Data shown →
--*--

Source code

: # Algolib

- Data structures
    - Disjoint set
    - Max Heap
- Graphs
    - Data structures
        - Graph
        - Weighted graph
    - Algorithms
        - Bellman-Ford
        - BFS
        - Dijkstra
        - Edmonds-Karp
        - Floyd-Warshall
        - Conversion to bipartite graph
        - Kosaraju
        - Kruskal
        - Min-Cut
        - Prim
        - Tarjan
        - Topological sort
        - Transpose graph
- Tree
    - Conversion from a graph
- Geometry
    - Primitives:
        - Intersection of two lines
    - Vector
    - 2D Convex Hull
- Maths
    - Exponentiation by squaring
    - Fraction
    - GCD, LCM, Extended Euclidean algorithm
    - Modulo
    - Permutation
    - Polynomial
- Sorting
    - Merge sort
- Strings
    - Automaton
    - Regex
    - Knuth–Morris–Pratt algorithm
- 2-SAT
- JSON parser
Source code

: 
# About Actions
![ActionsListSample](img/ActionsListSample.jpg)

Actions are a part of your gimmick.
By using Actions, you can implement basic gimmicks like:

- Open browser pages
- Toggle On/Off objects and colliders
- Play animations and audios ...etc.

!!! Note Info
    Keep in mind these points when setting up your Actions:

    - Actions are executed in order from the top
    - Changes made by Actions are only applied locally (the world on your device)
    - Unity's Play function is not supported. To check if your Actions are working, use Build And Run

--*--

Could you copy out all the material word for word?

Expected answer →
Source code

: # Algolib

- Data structures
    - Disjoint set
    - Max Heap
- Graphs
    - Data structures
        - Graph
        - Weighted graph
    - Algorithms
        - Bellman-Ford
        - BFS
        - Dijkstra
        - Edmonds-Karp
        - Floyd-Warshall
        - Conversion to bipartite graph
        - Kosaraju
        - Kruskal
        - Min-Cut
        - Prim
        - Tarjan
        - Topological sort
        - Transpose graph
- Tree
    - Conversion from a graph
- Geometry
    - Primitives:
        - Intersection of two lines
    - Vector
    - 2D Convex Hull
- Maths
    - Exponentiation by squaring
    - Fraction
    - GCD, LCM, Extended Euclidean algorithm
    - Modulo
    - Permutation
    - Polynomial
- Sorting
    - Merge sort
- Strings
    - Automaton
    - Regex
    - Knuth–Morris–Pratt algorithm
- 2-SAT
- JSON parser
Source code

: 
# About Actions
![ActionsListSample](img/ActionsListSample.jpg)

Actions are a part of your gimmick.
By using Actions, you can implement basic gimmicks like:

- Open browser pages
- Toggle On/Off objects and colliders
- Play animations and audios ...etc.

!!! Note Info
    Keep in mind these points when setting up your Actions:

    - Actions are executed in order from the top
    - Changes made by Actions are only applied locally (the world on your device)
    - Unity's Play function is not supported. To check if your Actions are working, use Build And Run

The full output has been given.